Encendió un cigarrillo y lo tiró en seguida; no tenía ganas de fumar.
«Lo más sencillo sería entrar en su casa y decirles: Señores, ha sido una broma. Pero no, no lo creerían. Y hasta es posible que me dieran una paliza.»
Se alejó cosa de veinte pasos y se detuvo nuevamente. El aire iba siendo más frío. Su gabán casi no le abrigaba. Al meterse la mano en el bolsillo, encontró el periódico. Casi estuvo a punto de llorar de rabia. Podía hallarse ya en su casa muy cómodo, haber comido, haber tomado el te calentito y estar tendido en el canapé, leyendo el periódico y sin la menor inquietud. Al otro día, sábado, se jugaba a las cartas en casa del inspector... Y en lugar de estar en su casa, tiritaba de frío allí, en aquella maldita callejuela, ante aquella maldita casa, albergue de estudiantes melenudos. ¿Qué había ido a hacer en tal sitio?
De repente, se abrió la puerta de la casa y se volvió a cerrar con violencia, después de dar paso a dos estudiantes.
Ambos, con paso rápido y resuelta actitud, se dirigieron hacia él.
Lleno de terror, huyó precipitadamente. Corrió a través de la niebla enloquecido, jadeante, atropellando a los transeúntes, tropezando con los faroles, los caballos, los coches. Se detuvo en una ancha avenida, que le costó mucho trabajo reconocer. Todo se hallaba alrededor desierto y silencioso. Caía una menuda lluvia. No se veía ya a los estudiantes.
Encendió con mano trémula un cigarrillo, y apenas se lo hubo fumado, encendió otro.
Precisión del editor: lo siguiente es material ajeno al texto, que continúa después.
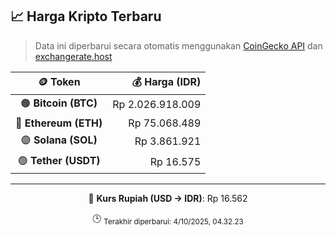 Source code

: 

<!-- HARGA_KRIPTO -->
## 📈 Harga Kripto Terbaru

> Data ini diperbarui secara otomatis menggunakan [CoinGecko API](https://www.coingecko.com/) dan [exchangerate.host](https://exchangerate.host/)

<div align="center">

| 🪙 Token | 💰 Harga (IDR) |
|:------:|---------------:|
| 🟠 **Bitcoin (BTC)**   | Rp 2.026.918.009 |
| 🔵 **Ethereum (ETH)**  | Rp 75.068.489 |
| 🟣 **Solana (SOL)**    | Rp 3.861.921 |
| 🟢 **Tether (USDT)**   | Rp 16.575 |

---

💱 **Kurs Rupiah (USD → IDR)**: Rp 16.562

🕒 <sub>Terakhir diperbarui: 4/10/2025, 04.32.23</sub>

</div>
<!-- /HARGA_KRIPTO -->
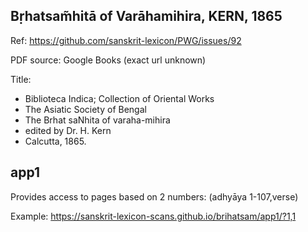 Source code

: 
## Bṛhatsam̃hitā of Varāhamihira, KERN, 1865

Ref: https://github.com/sanskrit-lexicon/PWG/issues/92

PDF source: Google Books (exact url unknown)

Title:
- Biblioteca Indica; Collection of Oriental Works
- The Asiatic Society of Bengal
- The Brhat saNhita of varaha-mihira
- edited by Dr. H. Kern
- Calcutta, 1865.

## app1
Provides access to pages based on 2 numbers: (adhyāya 1-107,verse)

Example: https://sanskrit-lexicon-scans.github.io/brihatsam/app1/?1,1

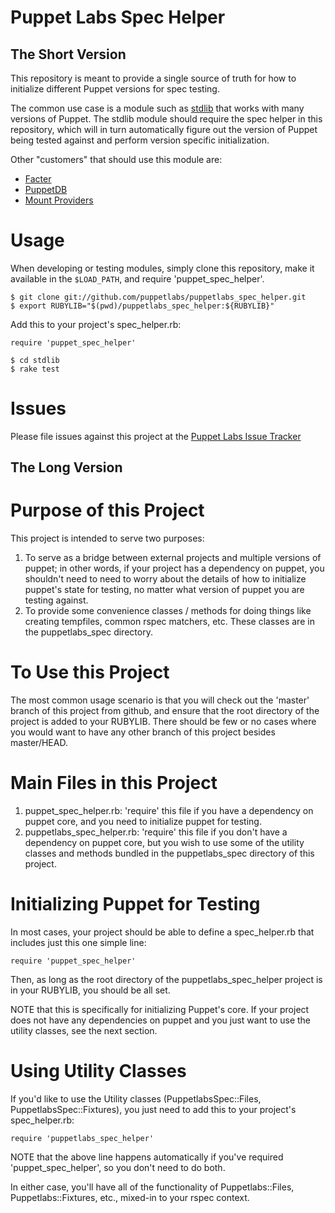 Puppet Labs Spec Helper
=======================

The Short Version
-----------------

This repository is meant to provide a single source of truth for how to
initialize different Puppet versions for spec testing.

The common use case is a module such as
[stdlib](http://forge.puppetlabs.com/puppetlabs/stdlib) that works with many
versions of Puppet.  The stdlib module should require the spec helper in this
repository, which will in turn automatically figure out the version of Puppet
being tested against and perform version specific initialization.

Other "customers" that should use this module are:

 * [Facter](https://github.com/puppetlabs/facter)
 * [PuppetDB](https://github.com/puppetlabs/puppetdb)
 * [Mount Providers](https://github.com/puppetlabs/puppetlabs-mount_providers)

Usage
=====

When developing or testing modules, simply clone this repository, make it
available in the `$LOAD_PATH`, and require 'puppet_spec_helper'.

    $ git clone git://github.com/puppetlabs/puppetlabs_spec_helper.git
    $ export RUBYLIB="$(pwd)/puppetlabs_spec_helper:${RUBYLIB}"

Add this to your project's spec_helper.rb:

    require 'puppet_spec_helper'

    $ cd stdlib
    $ rake test

Issues
======

Please file issues against this project at the [Puppet Labs Issue
Tracker](http://projects.puppetlabs.com/issues/13595)

The Long Version
----------------

Purpose of this Project
=======================

This project is intended to serve two purposes:

1. To serve as a bridge between external projects and multiple versions of puppet;
   in other words, if your project has a dependency on puppet, you shouldn't need
   to need to worry about the details of how to initialize puppet's state for
   testing, no matter what version of puppet you are testing against.
2. To provide some convenience classes / methods for doing things like creating
   tempfiles, common rspec matchers, etc.  These classes are in the puppetlabs_spec
   directory.

To Use this Project
===================

The most common usage scenario is that you will check out the 'master' branch of
this project from github, and ensure that the root directory of the project
is added to your RUBYLIB.  There should be few or no cases where you would want
to have any other branch of this project besides master/HEAD.

Main Files in this Project
==========================

1. puppet_spec_helper.rb: 'require' this file if you have a dependency on puppet core,
   and you need to initialize puppet for testing.
2. puppetlabs_spec_helper.rb: 'require' this file if you don't have a dependency on
   puppet core, but you wish to use some of the utility classes and methods
   bundled in the puppetlabs_spec directory of this project.

Initializing Puppet for Testing
===============================

In most cases, your project should be able to define a spec_helper.rb that includes
just this one simple line:

    require 'puppet_spec_helper'

Then, as long as the root directory of the puppetlabs_spec_helper project is in
your RUBYLIB, you should be all set.

NOTE that this is specifically for initializing Puppet's core.  If your project does
not have any dependencies on puppet and you just want to use the utility classes,
see the next section.


Using Utility Classes
=====================
If you'd like to use the Utility classes (PuppetlabsSpec::Files,
PuppetlabsSpec::Fixtures), you just need to add this to your project's spec_helper.rb:

    require 'puppetlabs_spec_helper'

NOTE that the above line happens automatically if you've required
'puppet_spec_helper', so you don't need to do both.

In either case, you'll have all of the functionality of Puppetlabs::Files,
Puppetlabs::Fixtures, etc., mixed-in to your rspec context.


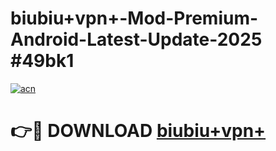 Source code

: # biubiu+vpn+-Mod-Premium-Android-Latest-Update-2025 #49bk1

[![acn](https://github.com/user-attachments/assets/0f9c940e-d8b0-45ae-aac7-cd30a18b3e1c)](https://app.mediaupload.pro?title=biubiu+vpn+&ref=07M)

# 👉🔴 DOWNLOAD [biubiu+vpn+](https://app.mediaupload.pro?title=biubiu+vpn+&ref=07M) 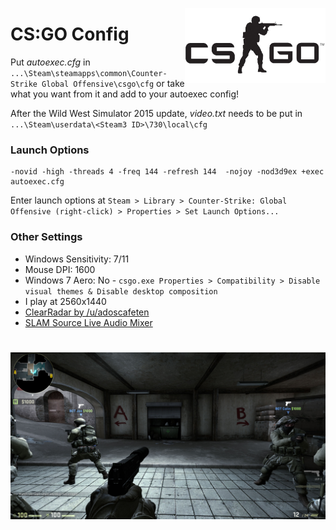 <a href="http://store.steampowered.com/app/730/"><img src="csgo-logo.jpg" alt="CSGO" align="right" height="120px"/></a>
# CS:GO Config



Put *autoexec.cfg* in `...\Steam\steamapps\common\Counter-Strike Global Offensive\csgo\cfg` or take what you want from it and add to your autoexec config!

After the Wild West Simulator 2015 update, *video.txt* needs to be put in `...\Steam\userdata\<Steam3 ID>\730\local\cfg`

### Launch Options

	-novid -high -threads 4 -freq 144 -refresh 144  -nojoy -nod3d9ex +exec autoexec.cfg

Enter launch options at `Steam > Library > Counter-Strike: Global Offensive (right-click) > Properties > Set Launch Options...`

### Other Settings
+ Windows Sensitivity: 7/11
+ Mouse DPI: 1600
+ Windows 7 Aero: No - `csgo.exe Properties > Compatibility > Disable visual themes & Disable desktop composition`
+ I play at 2560x1440 
+ [ClearRadar by /u/adoscafeten](http://www.csmeta.com/clearradar/)
+ [SLAM Source Live Audio Mixer](https://github.com/SilentSys/SLAM)

# ![pageres](screenshot.jpg)
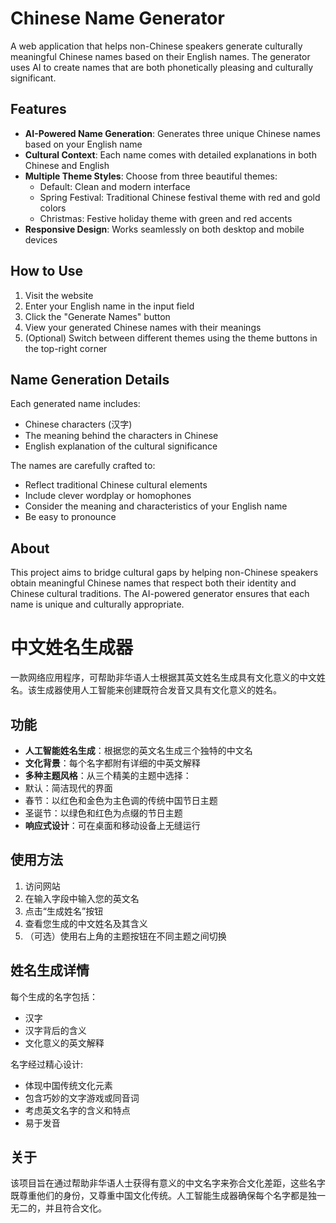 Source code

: # Chinese Name Generator

A web application that helps non-Chinese speakers generate culturally meaningful Chinese names based on their English names. The generator uses AI to create names that are both phonetically pleasing and culturally significant.

## Features

- **AI-Powered Name Generation**: Generates three unique Chinese names based on your English name
- **Cultural Context**: Each name comes with detailed explanations in both Chinese and English
- **Multiple Theme Styles**: Choose from three beautiful themes:
  - Default: Clean and modern interface
  - Spring Festival: Traditional Chinese festival theme with red and gold colors
  - Christmas: Festive holiday theme with green and red accents
- **Responsive Design**: Works seamlessly on both desktop and mobile devices



## How to Use

1. Visit the website
2. Enter your English name in the input field
3. Click the "Generate Names" button
4. View your generated Chinese names with their meanings
5. (Optional) Switch between different themes using the theme buttons in the top-right corner

## Name Generation Details

Each generated name includes:
- Chinese characters (汉字)
- The meaning behind the characters in Chinese
- English explanation of the cultural significance

The names are carefully crafted to:
- Reflect traditional Chinese cultural elements
- Include clever wordplay or homophones
- Consider the meaning and characteristics of your English name
- Be easy to pronounce

## About

This project aims to bridge cultural gaps by helping non-Chinese speakers obtain meaningful Chinese names that respect both their identity and Chinese cultural traditions. The AI-powered generator ensures that each name is unique and culturally appropriate.





# 中文姓名生成器

一款网络应用程序，可帮助非华语人士根据其英文姓名生成具有文化意义的中文姓名。该生成器使用人工智能来创建既符合发音又具有文化意义的姓名。

## 功能

- **人工智能姓名生成**：根据您的英文名生成三个独特的中文名
- **文化背景**：每个名字都附有详细的中英文解释
- **多种主题风格**：从三个精美的主题中选择：
- 默认：简洁现代的界面
- 春节：以红色和金色为主色调的传统中国节日主题
- 圣诞节：以绿色和红色为点缀的节日主题
- **响应式设计**：可在桌面和移动设备上无缝运行

## 使用方法

1. 访问网站
2. 在输入字段中输入您的英文名
3. 点击“生成姓名”按钮
4. 查看您生成的中文姓名及其含义
5. （可选）使用右上角的主题按钮在不同主题之间切换

## 姓名生成详情

每个生成的名字包括：
- 汉字
- 汉字背后的含义
- 文化意义的英文解释

名字经过精心设计:
- 体现中国传统文化元素
- 包含巧妙的文字游戏或同音词
- 考虑英文名字的含义和特点
- 易于发音

## 关于

该项目旨在通过帮助非华语人士获得有意义的中文名字来弥合文化差距，这些名字既尊重他们的身份，又尊重中国文化传统。人工智能生成器确保每个名字都是独一无二的，并且符合文化。
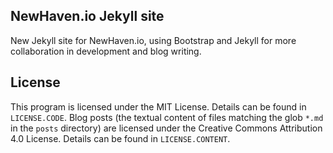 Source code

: ## NewHaven.io Jekyll site

New Jekyll site for NewHaven.io, using Bootstrap and Jekyll for more collaboration in development and blog writing.

## License ##

This program is licensed under the MIT License. Details can be found in `LICENSE.CODE`.
Blog posts (the textual content of files matching the glob `*.md` in the `posts` directory) are licensed under the Creative Commons Attribution 4.0 License. Details can be found in `LICENSE.CONTENT`.
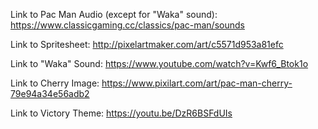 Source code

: Link to Pac Man Audio (except for "Waka" sound): https://www.classicgaming.cc/classics/pac-man/sounds

Link to Spritesheet: http://pixelartmaker.com/art/c5571d953a81efc

Link to "Waka" Sound: https://www.youtube.com/watch?v=Kwf6_Btok1o 

Link to Cherry Image: https://www.pixilart.com/art/pac-man-cherry-79e94a34e56adb2 

Link to Victory Theme: https://youtu.be/DzR6BSFdUIs  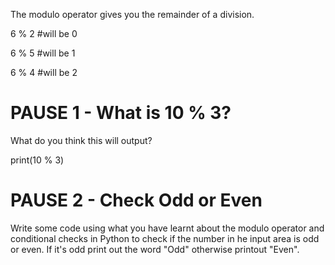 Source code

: The modulo operator gives you the remainder of a division.

6 % 2 #will be 0

6 % 5 #will be 1

6 % 4 #will be 2

# PAUSE 1 - What is 10 % 3?
What do you think this will output?

print(10 % 3)

# PAUSE 2 - Check Odd or Even
Write some code using what you have learnt about the modulo operator 
and conditional checks in Python to 
check if the number in he input area is odd or even. 
If it's odd print out the word "Odd" otherwise printout "Even". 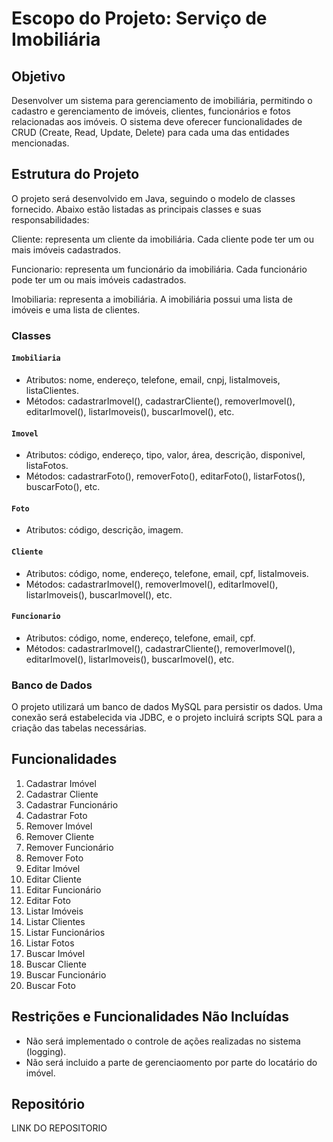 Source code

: # Escopo do Projeto: Serviço de Imobiliária

## Objetivo

Desenvolver um sistema para gerenciamento de imobiliária, permitindo o cadastro e gerenciamento de imóveis, clientes, funcionários e fotos relacionadas aos imóveis. O sistema deve oferecer funcionalidades de CRUD (Create, Read, Update, Delete) para cada uma das entidades mencionadas.

## Estrutura do Projeto

O projeto será desenvolvido em Java, seguindo o modelo de classes fornecido. Abaixo estão listadas as principais classes e suas responsabilidades:

Cliente: representa um cliente da imobiliária. Cada cliente pode ter um ou mais imóveis cadastrados.

Funcionario: representa um funcionário da imobiliária. Cada funcionário pode ter um ou mais imóveis cadastrados.

Imobiliaria: representa a imobiliária. A imobiliária possui uma lista de imóveis e uma lista de clientes.



### Classes

#### `Imobiliaria`
- Atributos: nome, endereço, telefone, email, cnpj, listaImoveis, listaClientes.
- Métodos: cadastrarImovel(), cadastrarCliente(), removerImovel(), editarImovel(), listarImoveis(), buscarImovel(), etc.

#### `Imovel`
- Atributos: código, endereço, tipo, valor, área, descrição, disponivel, listaFotos.
- Métodos: cadastrarFoto(), removerFoto(), editarFoto(), listarFotos(), buscarFoto(), etc.

#### `Foto`
- Atributos: código, descrição, imagem.

#### `Cliente`
- Atributos: código, nome, endereço, telefone, email, cpf, listaImoveis.
- Métodos: cadastrarImovel(), removerImovel(), editarImovel(), listarImoveis(), buscarImovel(), etc.

#### `Funcionario`
- Atributos: código, nome, endereço, telefone, email, cpf.
- Métodos: cadastrarImovel(), cadastrarCliente(), removerImovel(), editarImovel(), listarImoveis(), buscarImovel(), etc.

### Banco de Dados

O projeto utilizará um banco de dados MySQL para persistir os dados. Uma conexão será estabelecida via JDBC, e o projeto incluirá scripts SQL para a criação das tabelas necessárias.



## Funcionalidades
1. Cadastrar Imóvel
2. Cadastrar Cliente
3. Cadastrar Funcionário
4. Cadastrar Foto
5. Remover Imóvel
6. Remover Cliente
7. Remover Funcionário
8. Remover Foto
9. Editar Imóvel
10. Editar Cliente
11. Editar Funcionário
12. Editar Foto
13. Listar Imóveis
14. Listar Clientes
15. Listar Funcionários
16. Listar Fotos
17. Buscar Imóvel
18. Buscar Cliente
19. Buscar Funcionário
20. Buscar Foto


## Restrições e Funcionalidades Não Incluídas

- Não será implementado o controle de ações realizadas no sistema (logging).
- Não será incluido a parte de gerenciaomento por parte do locatário do imóvel.



## Repositório

LINK DO REPOSITORIO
«¡Vaya una aventura!—se dijo—. Será un milagro que no me resfríe. Acaso la tuberculosis en perspectiva... Por fortuna, no me han dado alcance los estudiantes, aunque corrían de lo lindo. Uno no cesaba de gritar: «¡Alto!» ¡Era terrible!»
Tres estudiantes aparecieron a alguna distancia. Krilov los miró con ojos espantados y se alejó a toda prisa.